**What the task requires**
Write out the entries exactly. None of the pictures should appear in the copy.

**Records for this task**
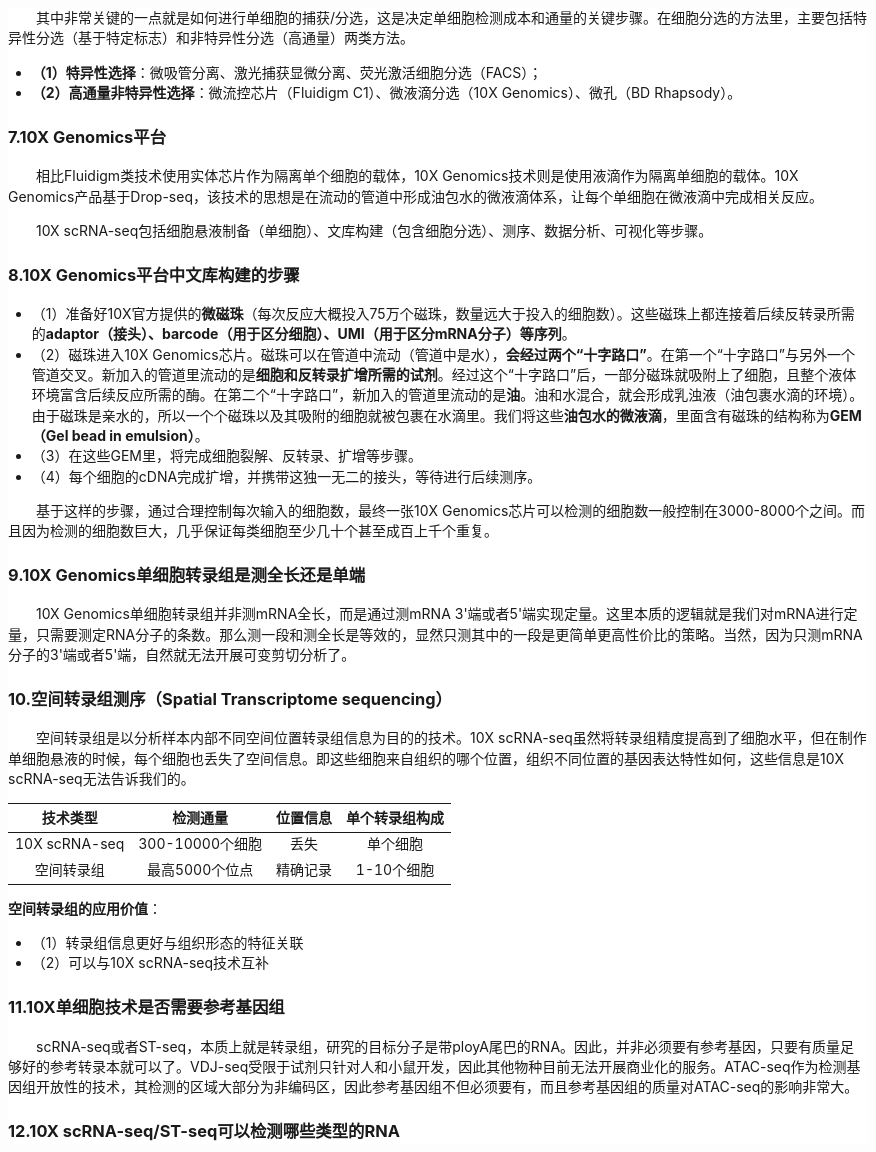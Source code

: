 &emsp;&emsp;其中非常关键的一点就是如何进行单细胞的捕获/分选，这是决定单细胞检测成本和通量的关键步骤。在细胞分选的方法里，主要包括特异性分选（基于特定标志）和非特异性分选（高通量）两类方法。

- **（1）特异性选择**：微吸管分离、激光捕获显微分离、荧光激活细胞分选（FACS）；
- **（2）高通量非特异性选择**：微流控芯片（Fluidigm C1）、微液滴分选（10X Genomics）、微孔（BD Rhapsody）。

### 7.10X Genomics平台

&emsp;&emsp;相比Fluidigm类技术使用实体芯片作为隔离单个细胞的载体，10X Genomics技术则是使用液滴作为隔离单细胞的载体。10X Genomics产品基于Drop-seq，该技术的思想是在流动的管道中形成油包水的微液滴体系，让每个单细胞在微液滴中完成相关反应。

&emsp;&emsp;10X scRNA-seq包括细胞悬液制备（单细胞）、文库构建（包含细胞分选）、测序、数据分析、可视化等步骤。

### 8.10X Genomics平台中文库构建的步骤

- （1）准备好10X官方提供的**微磁珠**（每次反应大概投入75万个磁珠，数量远大于投入的细胞数）。这些磁珠上都连接着后续反转录所需的**adaptor（接头）、barcode（用于区分细胞）、UMI（用于区分mRNA分子）等序列**。
- （2）磁珠进入10X Genomics芯片。磁珠可以在管道中流动（管道中是水），**会经过两个“十字路口”**。在第一个“十字路口”与另外一个管道交叉。新加入的管道里流动的是**细胞和反转录扩增所需的试剂**。经过这个“十字路口”后，一部分磁珠就吸附上了细胞，且整个液体环境富含后续反应所需的酶。在第二个“十字路口”，新加入的管道里流动的是**油**。油和水混合，就会形成乳浊液（油包裹水滴的环境）。由于磁珠是亲水的，所以一个个磁珠以及其吸附的细胞就被包裹在水滴里。我们将这些**油包水的微液滴**，里面含有磁珠的结构称为**GEM（Gel bead in emulsion）**。
- （3）在这些GEM里，将完成细胞裂解、反转录、扩增等步骤。
- （4）每个细胞的cDNA完成扩增，并携带这独一无二的接头，等待进行后续测序。

&emsp;&emsp;基于这样的步骤，通过合理控制每次输入的细胞数，最终一张10X Genomics芯片可以检测的细胞数一般控制在3000-8000个之间。而且因为检测的细胞数巨大，几乎保证每类细胞至少几十个甚至成百上千个重复。

### 9.10X Genomics单细胞转录组是测全长还是单端

&emsp;&emsp;10X Genomics单细胞转录组并非测mRNA全长，而是通过测mRNA 3'端或者5'端实现定量。这里本质的逻辑就是我们对mRNA进行定量，只需要测定RNA分子的条数。那么测一段和测全长是等效的，显然只测其中的一段是更简单更高性价比的策略。当然，因为只测mRNA分子的3'端或者5'端，自然就无法开展可变剪切分析了。

### 10.空间转录组测序（Spatial Transcriptome sequencing）

&emsp;&emsp;空间转录组是以分析样本内部不同空间位置转录组信息为目的的技术。10X scRNA-seq虽然将转录组精度提高到了细胞水平，但在制作单细胞悬液的时候，每个细胞也丢失了空间信息。即这些细胞来自组织的哪个位置，组织不同位置的基因表达特性如何，这些信息是10X scRNA-seq无法告诉我们的。

| 技术类型 | 检测通量 | 位置信息 | 单个转录组构成 |
| :----: | :----: | :----: | :----: |
| 10X scRNA-seq | 300-10000个细胞 | 丢失 | 单个细胞 |
| 空间转录组 | 最高5000个位点 | 精确记录 | 1-10个细胞 |

**空间转录组的应用价值**：

- （1）转录组信息更好与组织形态的特征关联
- （2）可以与10X scRNA-seq技术互补

### 11.10X单细胞技术是否需要参考基因组

&emsp;&emsp;scRNA-seq或者ST-seq，本质上就是转录组，研究的目标分子是带ployA尾巴的RNA。因此，并非必须要有参考基因，只要有质量足够好的参考转录本就可以了。VDJ-seq受限于试剂只针对人和小鼠开发，因此其他物种目前无法开展商业化的服务。ATAC-seq作为检测基因组开放性的技术，其检测的区域大部分为非编码区，因此参考基因组不但必须要有，而且参考基因组的质量对ATAC-seq的影响非常大。

### 12.10X scRNA-seq/ST-seq可以检测哪些类型的RNA

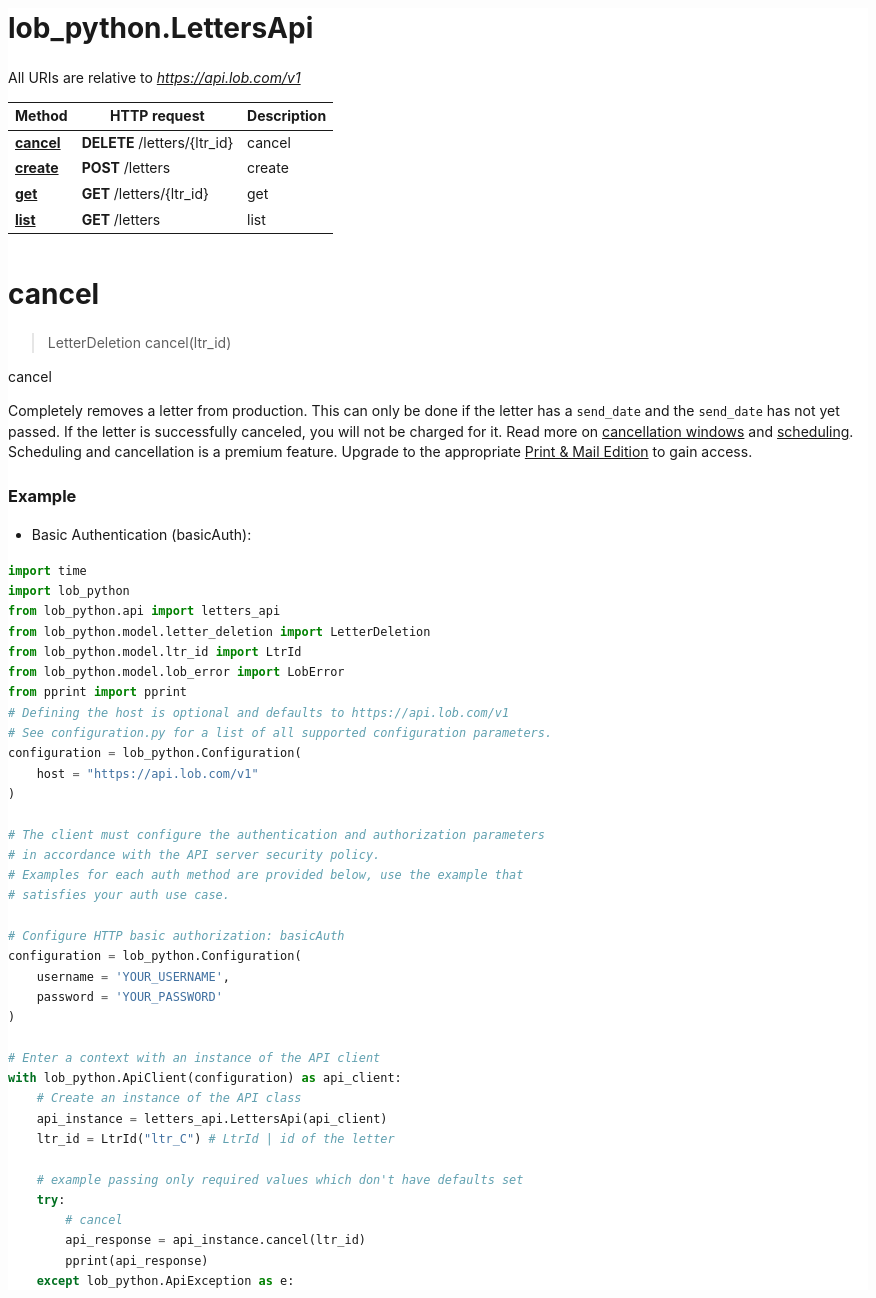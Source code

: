 # lob_python.LettersApi

All URIs are relative to *https://api.lob.com/v1*

Method | HTTP request | Description
------------- | ------------- | -------------
[**cancel**](LettersApi.md#cancel) | **DELETE** /letters/{ltr_id} | cancel
[**create**](LettersApi.md#create) | **POST** /letters | create
[**get**](LettersApi.md#get) | **GET** /letters/{ltr_id} | get
[**list**](LettersApi.md#list) | **GET** /letters | list


# **cancel**
> LetterDeletion cancel(ltr_id)

cancel

Completely removes a letter from production. This can only be done if the letter has a `send_date` and the `send_date` has not yet passed. If the letter is successfully canceled, you will not be charged for it. Read more on [cancellation windows](#section/Cancellation-Windows) and [scheduling](#section/Scheduled-Mailings). Scheduling and cancellation is a premium feature. Upgrade to the appropriate [Print & Mail Edition](https://dashboard.lob.com/#/settings/editions) to gain access.

### Example

* Basic Authentication (basicAuth):

```python
import time
import lob_python
from lob_python.api import letters_api
from lob_python.model.letter_deletion import LetterDeletion
from lob_python.model.ltr_id import LtrId
from lob_python.model.lob_error import LobError
from pprint import pprint
# Defining the host is optional and defaults to https://api.lob.com/v1
# See configuration.py for a list of all supported configuration parameters.
configuration = lob_python.Configuration(
    host = "https://api.lob.com/v1"
)

# The client must configure the authentication and authorization parameters
# in accordance with the API server security policy.
# Examples for each auth method are provided below, use the example that
# satisfies your auth use case.

# Configure HTTP basic authorization: basicAuth
configuration = lob_python.Configuration(
    username = 'YOUR_USERNAME',
    password = 'YOUR_PASSWORD'
)

# Enter a context with an instance of the API client
with lob_python.ApiClient(configuration) as api_client:
    # Create an instance of the API class
    api_instance = letters_api.LettersApi(api_client)
    ltr_id = LtrId("ltr_C") # LtrId | id of the letter

    # example passing only required values which don't have defaults set
    try:
        # cancel
        api_response = api_instance.cancel(ltr_id)
        pprint(api_response)
    except lob_python.ApiException as e:
```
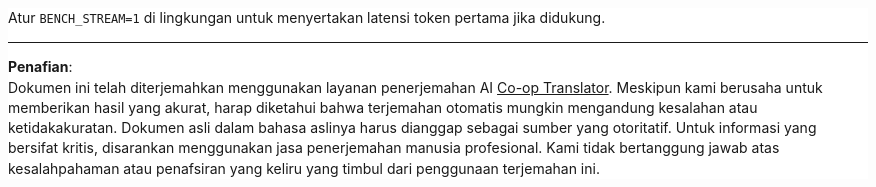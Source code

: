 Atur `BENCH_STREAM=1` di lingkungan untuk menyertakan latensi token pertama jika didukung.

---

**Penafian**:  
Dokumen ini telah diterjemahkan menggunakan layanan penerjemahan AI [Co-op Translator](https://github.com/Azure/co-op-translator). Meskipun kami berusaha untuk memberikan hasil yang akurat, harap diketahui bahwa terjemahan otomatis mungkin mengandung kesalahan atau ketidakakuratan. Dokumen asli dalam bahasa aslinya harus dianggap sebagai sumber yang otoritatif. Untuk informasi yang bersifat kritis, disarankan menggunakan jasa penerjemahan manusia profesional. Kami tidak bertanggung jawab atas kesalahpahaman atau penafsiran yang keliru yang timbul dari penggunaan terjemahan ini.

**Answer below**
Source code

: &emsp;&emsp;其中非常关键的一点就是如何进行单细胞的捕获/分选，这是决定单细胞检测成本和通量的关键步骤。在细胞分选的方法里，主要包括特异性分选（基于特定标志）和非特异性分选（高通量）两类方法。

- **（1）特异性选择**：微吸管分离、激光捕获显微分离、荧光激活细胞分选（FACS）；
- **（2）高通量非特异性选择**：微流控芯片（Fluidigm C1）、微液滴分选（10X Genomics）、微孔（BD Rhapsody）。

### 7.10X Genomics平台

&emsp;&emsp;相比Fluidigm类技术使用实体芯片作为隔离单个细胞的载体，10X Genomics技术则是使用液滴作为隔离单细胞的载体。10X Genomics产品基于Drop-seq，该技术的思想是在流动的管道中形成油包水的微液滴体系，让每个单细胞在微液滴中完成相关反应。

&emsp;&emsp;10X scRNA-seq包括细胞悬液制备（单细胞）、文库构建（包含细胞分选）、测序、数据分析、可视化等步骤。

### 8.10X Genomics平台中文库构建的步骤

- （1）准备好10X官方提供的**微磁珠**（每次反应大概投入75万个磁珠，数量远大于投入的细胞数）。这些磁珠上都连接着后续反转录所需的**adaptor（接头）、barcode（用于区分细胞）、UMI（用于区分mRNA分子）等序列**。
- （2）磁珠进入10X Genomics芯片。磁珠可以在管道中流动（管道中是水），**会经过两个“十字路口”**。在第一个“十字路口”与另外一个管道交叉。新加入的管道里流动的是**细胞和反转录扩增所需的试剂**。经过这个“十字路口”后，一部分磁珠就吸附上了细胞，且整个液体环境富含后续反应所需的酶。在第二个“十字路口”，新加入的管道里流动的是**油**。油和水混合，就会形成乳浊液（油包裹水滴的环境）。由于磁珠是亲水的，所以一个个磁珠以及其吸附的细胞就被包裹在水滴里。我们将这些**油包水的微液滴**，里面含有磁珠的结构称为**GEM（Gel bead in emulsion）**。
- （3）在这些GEM里，将完成细胞裂解、反转录、扩增等步骤。
- （4）每个细胞的cDNA完成扩增，并携带这独一无二的接头，等待进行后续测序。

&emsp;&emsp;基于这样的步骤，通过合理控制每次输入的细胞数，最终一张10X Genomics芯片可以检测的细胞数一般控制在3000-8000个之间。而且因为检测的细胞数巨大，几乎保证每类细胞至少几十个甚至成百上千个重复。

### 9.10X Genomics单细胞转录组是测全长还是单端

&emsp;&emsp;10X Genomics单细胞转录组并非测mRNA全长，而是通过测mRNA 3'端或者5'端实现定量。这里本质的逻辑就是我们对mRNA进行定量，只需要测定RNA分子的条数。那么测一段和测全长是等效的，显然只测其中的一段是更简单更高性价比的策略。当然，因为只测mRNA分子的3'端或者5'端，自然就无法开展可变剪切分析了。

### 10.空间转录组测序（Spatial Transcriptome sequencing）

&emsp;&emsp;空间转录组是以分析样本内部不同空间位置转录组信息为目的的技术。10X scRNA-seq虽然将转录组精度提高到了细胞水平，但在制作单细胞悬液的时候，每个细胞也丢失了空间信息。即这些细胞来自组织的哪个位置，组织不同位置的基因表达特性如何，这些信息是10X scRNA-seq无法告诉我们的。

| 技术类型 | 检测通量 | 位置信息 | 单个转录组构成 |
| :----: | :----: | :----: | :----: |
| 10X scRNA-seq | 300-10000个细胞 | 丢失 | 单个细胞 |
| 空间转录组 | 最高5000个位点 | 精确记录 | 1-10个细胞 |

**空间转录组的应用价值**：

- （1）转录组信息更好与组织形态的特征关联
- （2）可以与10X scRNA-seq技术互补

### 11.10X单细胞技术是否需要参考基因组

&emsp;&emsp;scRNA-seq或者ST-seq，本质上就是转录组，研究的目标分子是带ployA尾巴的RNA。因此，并非必须要有参考基因，只要有质量足够好的参考转录本就可以了。VDJ-seq受限于试剂只针对人和小鼠开发，因此其他物种目前无法开展商业化的服务。ATAC-seq作为检测基因组开放性的技术，其检测的区域大部分为非编码区，因此参考基因组不但必须要有，而且参考基因组的质量对ATAC-seq的影响非常大。

### 12.10X scRNA-seq/ST-seq可以检测哪些类型的RNA

Source code

: # lob_python.LettersApi

All URIs are relative to *https://api.lob.com/v1*

Method | HTTP request | Description
------------- | ------------- | -------------
[**cancel**](LettersApi.md#cancel) | **DELETE** /letters/{ltr_id} | cancel
[**create**](LettersApi.md#create) | **POST** /letters | create
[**get**](LettersApi.md#get) | **GET** /letters/{ltr_id} | get
[**list**](LettersApi.md#list) | **GET** /letters | list


# **cancel**
> LetterDeletion cancel(ltr_id)

cancel

Completely removes a letter from production. This can only be done if the letter has a `send_date` and the `send_date` has not yet passed. If the letter is successfully canceled, you will not be charged for it. Read more on [cancellation windows](#section/Cancellation-Windows) and [scheduling](#section/Scheduled-Mailings). Scheduling and cancellation is a premium feature. Upgrade to the appropriate [Print & Mail Edition](https://dashboard.lob.com/#/settings/editions) to gain access.

### Example

* Basic Authentication (basicAuth):

```python
import time
import lob_python
from lob_python.api import letters_api
from lob_python.model.letter_deletion import LetterDeletion
from lob_python.model.ltr_id import LtrId
from lob_python.model.lob_error import LobError
from pprint import pprint
# Defining the host is optional and defaults to https://api.lob.com/v1
# See configuration.py for a list of all supported configuration parameters.
configuration = lob_python.Configuration(
    host = "https://api.lob.com/v1"
)

# The client must configure the authentication and authorization parameters
# in accordance with the API server security policy.
# Examples for each auth method are provided below, use the example that
# satisfies your auth use case.

# Configure HTTP basic authorization: basicAuth
configuration = lob_python.Configuration(
    username = 'YOUR_USERNAME',
    password = 'YOUR_PASSWORD'
)

# Enter a context with an instance of the API client
with lob_python.ApiClient(configuration) as api_client:
    # Create an instance of the API class
    api_instance = letters_api.LettersApi(api_client)
    ltr_id = LtrId("ltr_C") # LtrId | id of the letter

    # example passing only required values which don't have defaults set
    try:
        # cancel
        api_response = api_instance.cancel(ltr_id)
        pprint(api_response)
    except lob_python.ApiException as e:
```
Source code

: Atur `BENCH_STREAM=1` di lingkungan untuk menyertakan latensi token pertama jika didukung.

---

**Penafian**:  
Dokumen ini telah diterjemahkan menggunakan layanan penerjemahan AI [Co-op Translator](https://github.com/Azure/co-op-translator). Meskipun kami berusaha untuk memberikan hasil yang akurat, harap diketahui bahwa terjemahan otomatis mungkin mengandung kesalahan atau ketidakakuratan. Dokumen asli dalam bahasa aslinya harus dianggap sebagai sumber yang otoritatif. Untuk informasi yang bersifat kritis, disarankan menggunakan jasa penerjemahan manusia profesional. Kami tidak bertanggung jawab atas kesalahpahaman atau penafsiran yang keliru yang timbul dari penggunaan terjemahan ini.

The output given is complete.